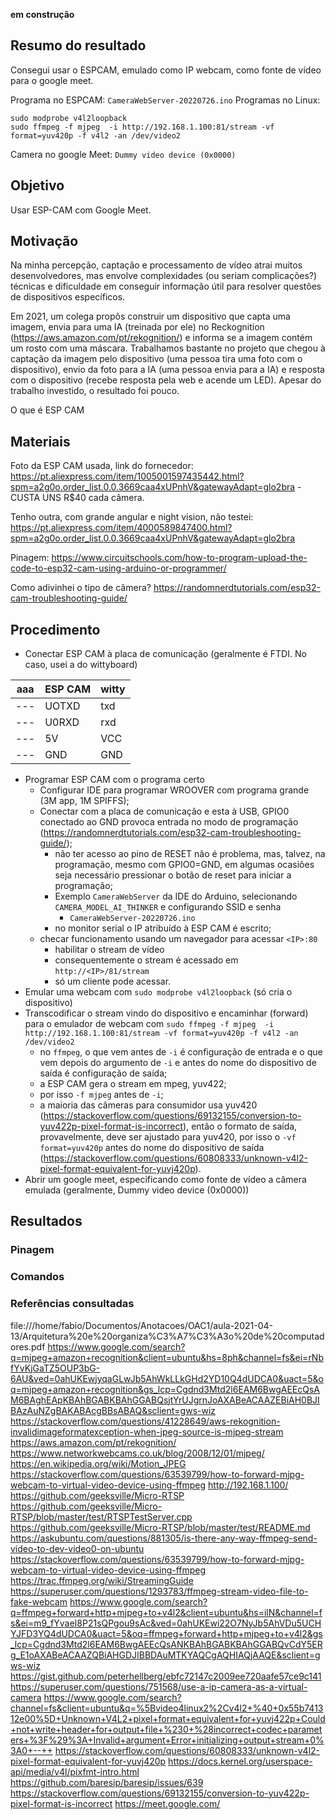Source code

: **em construção**

## Resumo do resultado

Consegui usar o ESPCAM, emulado como IP webcam, como fonte de vídeo para o google meet.

Programa no ESPCAM: `CameraWebServer-20220726.ino`
Programas no Linux:

```
sudo modprobe v4l2loopback
sudo ffmpeg -f mjpeg  -i http://192.168.1.100:81/stream -vf format=yuv420p -f v4l2 -an /dev/video2
```

Camera no google Meet: `Dummy video device (0x0000)`

## Objetivo

Usar ESP-CAM com Google Meet.

## Motivação

Na minha percepção, captação e processamento de vídeo atrai muitos desenvolvedores, mas envolve complexidades (ou seriam complicações?) técnicas e dificuldade em conseguir informação útil para resolver questões de dispositivos específicos.

Em 2021, um colega propôs construir um dispositivo que capta uma imagem, envia para uma IA (treinada por ele) no Reckognition (https://aws.amazon.com/pt/rekognition/) e informa se a imagem contém um rosto com uma máscara. Trabalhamos bastante no projeto que chegou à captação da imagem pelo dispositivo (uma pessoa tira uma foto com o dispositivo), envio da foto para a IA (uma pessoa envia para a IA) e resposta com o dispositivo (recebe resposta pela web e acende um LED). Apesar do trabalho investido, o resultado foi pouco.

<!--- Existes produtos prontos com funções similares. Não vem ao caso se considero suas características boas ou ruins, mas relaciono algumas: são caros, não programáveis, código fechado, podem ser descontinuados,... --->


O que é ESP CAM

## Materiais

Foto da ESP CAM usada, link do fornecedor: https://pt.aliexpress.com/item/1005001597435442.html?spm=a2g0o.order_list.0.0.3669caa4xUPnhV&gatewayAdapt=glo2bra - CUSTA UNS R$40 cada câmera.

Tenho outra, com grande angular e night vision, não testei: https://pt.aliexpress.com/item/4000589847400.html?spm=a2g0o.order_list.0.0.3669caa4xUPnhV&gatewayAdapt=glo2bra

Pinagem: https://www.circuitschools.com/how-to-program-upload-the-code-to-esp32-cam-using-arduino-or-programmer/

Como adivinhei o tipo de câmera? https://randomnerdtutorials.com/esp32-cam-troubleshooting-guide/

## Procedimento
- Conectar ESP CAM à placa de comunicação (geralmente é FTDI. No caso, usei a do wittyboard)

| aaa | ESP CAM | witty |
| --- | --- | --- |
| --- | UOTXD | txd |
| --- | U0RXD | rxd |
| --- | 5V | VCC |
| --- | GND | GND |

- Programar ESP CAM com o programa certo
   - Configurar IDE para programar WROOVER com programa grande (3M app, 1M SPIFFS);
   - Conectar com a placa de comunicação e esta à USB, GPIO0 conectado ao GND provoca entrada no modo de programação (https://randomnerdtutorials.com/esp32-cam-troubleshooting-guide/);
      - não ter acesso ao pino de RESET não é problema, mas, talvez, na programação, mesmo com GPIO0=GND, em algumas ocasiões seja necessário pressionar o botão de reset para iniciar a programação;
      - Exemplo `CameraWebServer` da IDE do Arduino, selecionando `CAMERA_MODEL_AI_THINKER` e configurando SSID e senha
         - `CameraWebServer-20220726.ino`
      - no monitor serial o IP atribuído à ESP CAM é escrito;
   - checar funcionamento usando um navegador para acessar `<IP>:80`
      - habilitar o stream de vídeo
      - consequentemente o stream é acessado em `http://<IP>/81/stream`
      - só um cliente pode acessar.
- Emular uma webcam com `sudo modprobe v4l2loopback` (só cria o dispositivo)
- Transcodificar o stream vindo do dispositivo e encaminhar (forward) para o emulador de webcam com `sudo ffmpeg -f mjpeg  -i http://192.168.1.100:81/stream -vf format=yuv420p -f v4l2 -an /dev/video2`
   - no `ffmpeg`, o que vem antes de `-i` é configuração de entrada e o que vem depois do argumento de `-i` e antes do nome do dispositivo de saída é configuração de saída;
   - a ESP CAM gera o stream em mpeg, yuv422;
   - por isso `-f mjpeg` antes de `-i`;
   - a maioria das câmeras para consumidor usa yuv420 (https://stackoverflow.com/questions/69132155/conversion-to-yuv422p-pixel-format-is-incorrect), então o formato de saída, provavelmente, deve ser ajustado para yuv420, por isso o `-vf format=yuv420p` antes do nome do dispositivo de saída (https://stackoverflow.com/questions/60808333/unknown-v4l2-pixel-format-equivalent-for-yuvj420p).
- Abrir um google meet, especificando como fonte de vídeo a câmera emulada (geralmente, Dummy video device (0x0000))   

## Resultados

### Pinagem 

### Comandos

### Referências consultadas

file:///home/fabio/Documentos/Anotacoes/OAC1/aula-2021-04-13/Arquitetura%20e%20organiza%C3%A7%C3%A3o%20de%20computadores.pdf
https://www.google.com/search?q=mjpeg+amazon+recognition&client=ubuntu&hs=8ph&channel=fs&ei=rNbfYvKjGaTZ5OUP3bG-6AU&ved=0ahUKEwjyqaGLwJb5AhWkLLkGHd2YD10Q4dUDCA0&uact=5&oq=mjpeg+amazon+recognition&gs_lcp=Cgdnd3Mtd2l6EAM6BwgAEEcQsAM6BAghEApKBAhBGABKBAhGGABQsjtYrUJgrnJoAXABeACAAZEBiAH0BJIBAzAuNZgBAKABAcgBBsABAQ&sclient=gws-wiz
https://stackoverflow.com/questions/41228649/aws-rekognition-invalidimageformatexception-when-jpeg-source-is-mjpeg-stream
https://aws.amazon.com/pt/rekognition/
https://www.networkwebcams.co.uk/blog/2008/12/01/mjpeg/
https://en.wikipedia.org/wiki/Motion_JPEG
https://stackoverflow.com/questions/63539799/how-to-forward-mjpg-webcam-to-virtual-video-device-using-ffmpeg
http://192.168.1.100/
https://github.com/geeksville/Micro-RTSP
https://github.com/geeksville/Micro-RTSP/blob/master/test/RTSPTestServer.cpp
https://github.com/geeksville/Micro-RTSP/blob/master/test/README.md
https://askubuntu.com/questions/881305/is-there-any-way-ffmpeg-send-video-to-dev-video0-on-ubuntu
https://stackoverflow.com/questions/63539799/how-to-forward-mjpg-webcam-to-virtual-video-device-using-ffmpeg
https://trac.ffmpeg.org/wiki/StreamingGuide
https://superuser.com/questions/1293783/ffmpeg-stream-video-file-to-fake-webcam
https://www.google.com/search?q=ffmpeg+forward+http+mjpeg+to+v4l2&client=ubuntu&hs=ilN&channel=fs&ei=m9_fYvaeI8P21sQPgou9sAc&ved=0ahUKEwi22O7NyJb5AhVDu5UCHYJFD3YQ4dUDCA0&uact=5&oq=ffmpeg+forward+http+mjpeg+to+v4l2&gs_lcp=Cgdnd3Mtd2l6EAM6BwgAEEcQsANKBAhBGABKBAhGGABQvCdY5ERg_E1oAXABeACAAZQBiAHGDJIBBDAuMTKYAQCgAQHIAQjAAQE&sclient=gws-wiz
https://gist.github.com/peterhellberg/ebfc72147c2009ee720aafe57ce9c141
https://superuser.com/questions/751568/use-a-ip-camera-as-a-virtual-camera
https://www.google.com/search?channel=fs&client=ubuntu&q=%5Bvideo4linux2%2Cv4l2+%40+0x55b741312e00%5D+Unknown+V4L2+pixel+format+equivalent+for+yuvj422p+Could+not+write+header+for+output+file+%230+%28incorrect+codec+parameters+%3F%29%3A+Invalid+argument+Error+initializing+output+stream+0%3A0+--++
https://stackoverflow.com/questions/60808333/unknown-v4l2-pixel-format-equivalent-for-yuvj420p
https://docs.kernel.org/userspace-api/media/v4l/pixfmt-intro.html
https://github.com/baresip/baresip/issues/639
https://stackoverflow.com/questions/69132155/conversion-to-yuv422p-pixel-format-is-incorrect
https://meet.google.com/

[WHAT THIS TASK INVOLVES]:
Your reply should hold every line above exactly as written and none of the pictures.

[TASK SOLUTION]:
Source code

: **em construção**

## Resumo do resultado

Consegui usar o ESPCAM, emulado como IP webcam, como fonte de vídeo para o google meet.

Programa no ESPCAM: `CameraWebServer-20220726.ino`
Programas no Linux:

```
sudo modprobe v4l2loopback
sudo ffmpeg -f mjpeg  -i http://192.168.1.100:81/stream -vf format=yuv420p -f v4l2 -an /dev/video2
```

Camera no google Meet: `Dummy video device (0x0000)`

## Objetivo

Usar ESP-CAM com Google Meet.

## Motivação

Na minha percepção, captação e processamento de vídeo atrai muitos desenvolvedores, mas envolve complexidades (ou seriam complicações?) técnicas e dificuldade em conseguir informação útil para resolver questões de dispositivos específicos.

Em 2021, um colega propôs construir um dispositivo que capta uma imagem, envia para uma IA (treinada por ele) no Reckognition (https://aws.amazon.com/pt/rekognition/) e informa se a imagem contém um rosto com uma máscara. Trabalhamos bastante no projeto que chegou à captação da imagem pelo dispositivo (uma pessoa tira uma foto com o dispositivo), envio da foto para a IA (uma pessoa envia para a IA) e resposta com o dispositivo (recebe resposta pela web e acende um LED). Apesar do trabalho investido, o resultado foi pouco.

<!--- Existes produtos prontos com funções similares. Não vem ao caso se considero suas características boas ou ruins, mas relaciono algumas: são caros, não programáveis, código fechado, podem ser descontinuados,... --->


O que é ESP CAM

## Materiais

Foto da ESP CAM usada, link do fornecedor: https://pt.aliexpress.com/item/1005001597435442.html?spm=a2g0o.order_list.0.0.3669caa4xUPnhV&gatewayAdapt=glo2bra - CUSTA UNS R$40 cada câmera.

Tenho outra, com grande angular e night vision, não testei: https://pt.aliexpress.com/item/4000589847400.html?spm=a2g0o.order_list.0.0.3669caa4xUPnhV&gatewayAdapt=glo2bra

Pinagem: https://www.circuitschools.com/how-to-program-upload-the-code-to-esp32-cam-using-arduino-or-programmer/

Como adivinhei o tipo de câmera? https://randomnerdtutorials.com/esp32-cam-troubleshooting-guide/

## Procedimento
- Conectar ESP CAM à placa de comunicação (geralmente é FTDI. No caso, usei a do wittyboard)

| aaa | ESP CAM | witty |
| --- | --- | --- |
| --- | UOTXD | txd |
| --- | U0RXD | rxd |
| --- | 5V | VCC |
| --- | GND | GND |

- Programar ESP CAM com o programa certo
   - Configurar IDE para programar WROOVER com programa grande (3M app, 1M SPIFFS);
   - Conectar com a placa de comunicação e esta à USB, GPIO0 conectado ao GND provoca entrada no modo de programação (https://randomnerdtutorials.com/esp32-cam-troubleshooting-guide/);
      - não ter acesso ao pino de RESET não é problema, mas, talvez, na programação, mesmo com GPIO0=GND, em algumas ocasiões seja necessário pressionar o botão de reset para iniciar a programação;
      - Exemplo `CameraWebServer` da IDE do Arduino, selecionando `CAMERA_MODEL_AI_THINKER` e configurando SSID e senha
         - `CameraWebServer-20220726.ino`
      - no monitor serial o IP atribuído à ESP CAM é escrito;
   - checar funcionamento usando um navegador para acessar `<IP>:80`
      - habilitar o stream de vídeo
      - consequentemente o stream é acessado em `http://<IP>/81/stream`
      - só um cliente pode acessar.
- Emular uma webcam com `sudo modprobe v4l2loopback` (só cria o dispositivo)
- Transcodificar o stream vindo do dispositivo e encaminhar (forward) para o emulador de webcam com `sudo ffmpeg -f mjpeg  -i http://192.168.1.100:81/stream -vf format=yuv420p -f v4l2 -an /dev/video2`
   - no `ffmpeg`, o que vem antes de `-i` é configuração de entrada e o que vem depois do argumento de `-i` e antes do nome do dispositivo de saída é configuração de saída;
   - a ESP CAM gera o stream em mpeg, yuv422;
   - por isso `-f mjpeg` antes de `-i`;
   - a maioria das câmeras para consumidor usa yuv420 (https://stackoverflow.com/questions/69132155/conversion-to-yuv422p-pixel-format-is-incorrect), então o formato de saída, provavelmente, deve ser ajustado para yuv420, por isso o `-vf format=yuv420p` antes do nome do dispositivo de saída (https://stackoverflow.com/questions/60808333/unknown-v4l2-pixel-format-equivalent-for-yuvj420p).
- Abrir um google meet, especificando como fonte de vídeo a câmera emulada (geralmente, Dummy video device (0x0000))   

## Resultados

### Pinagem 

### Comandos

### Referências consultadas

file:///home/fabio/Documentos/Anotacoes/OAC1/aula-2021-04-13/Arquitetura%20e%20organiza%C3%A7%C3%A3o%20de%20computadores.pdf
https://www.google.com/search?q=mjpeg+amazon+recognition&client=ubuntu&hs=8ph&channel=fs&ei=rNbfYvKjGaTZ5OUP3bG-6AU&ved=0ahUKEwjyqaGLwJb5AhWkLLkGHd2YD10Q4dUDCA0&uact=5&oq=mjpeg+amazon+recognition&gs_lcp=Cgdnd3Mtd2l6EAM6BwgAEEcQsAM6BAghEApKBAhBGABKBAhGGABQsjtYrUJgrnJoAXABeACAAZEBiAH0BJIBAzAuNZgBAKABAcgBBsABAQ&sclient=gws-wiz
https://stackoverflow.com/questions/41228649/aws-rekognition-invalidimageformatexception-when-jpeg-source-is-mjpeg-stream
https://aws.amazon.com/pt/rekognition/
https://www.networkwebcams.co.uk/blog/2008/12/01/mjpeg/
https://en.wikipedia.org/wiki/Motion_JPEG
https://stackoverflow.com/questions/63539799/how-to-forward-mjpg-webcam-to-virtual-video-device-using-ffmpeg
http://192.168.1.100/
https://github.com/geeksville/Micro-RTSP
https://github.com/geeksville/Micro-RTSP/blob/master/test/RTSPTestServer.cpp
https://github.com/geeksville/Micro-RTSP/blob/master/test/README.md
https://askubuntu.com/questions/881305/is-there-any-way-ffmpeg-send-video-to-dev-video0-on-ubuntu
https://stackoverflow.com/questions/63539799/how-to-forward-mjpg-webcam-to-virtual-video-device-using-ffmpeg
https://trac.ffmpeg.org/wiki/StreamingGuide
https://superuser.com/questions/1293783/ffmpeg-stream-video-file-to-fake-webcam
https://www.google.com/search?q=ffmpeg+forward+http+mjpeg+to+v4l2&client=ubuntu&hs=ilN&channel=fs&ei=m9_fYvaeI8P21sQPgou9sAc&ved=0ahUKEwi22O7NyJb5AhVDu5UCHYJFD3YQ4dUDCA0&uact=5&oq=ffmpeg+forward+http+mjpeg+to+v4l2&gs_lcp=Cgdnd3Mtd2l6EAM6BwgAEEcQsANKBAhBGABKBAhGGABQvCdY5ERg_E1oAXABeACAAZQBiAHGDJIBBDAuMTKYAQCgAQHIAQjAAQE&sclient=gws-wiz
https://gist.github.com/peterhellberg/ebfc72147c2009ee720aafe57ce9c141
https://superuser.com/questions/751568/use-a-ip-camera-as-a-virtual-camera
https://www.google.com/search?channel=fs&client=ubuntu&q=%5Bvideo4linux2%2Cv4l2+%40+0x55b741312e00%5D+Unknown+V4L2+pixel+format+equivalent+for+yuvj422p+Could+not+write+header+for+output+file+%230+%28incorrect+codec+parameters+%3F%29%3A+Invalid+argument+Error+initializing+output+stream+0%3A0+--++
https://stackoverflow.com/questions/60808333/unknown-v4l2-pixel-format-equivalent-for-yuvj420p
https://docs.kernel.org/userspace-api/media/v4l/pixfmt-intro.html
https://github.com/baresip/baresip/issues/639
https://stackoverflow.com/questions/69132155/conversion-to-yuv422p-pixel-format-is-incorrect
https://meet.google.com/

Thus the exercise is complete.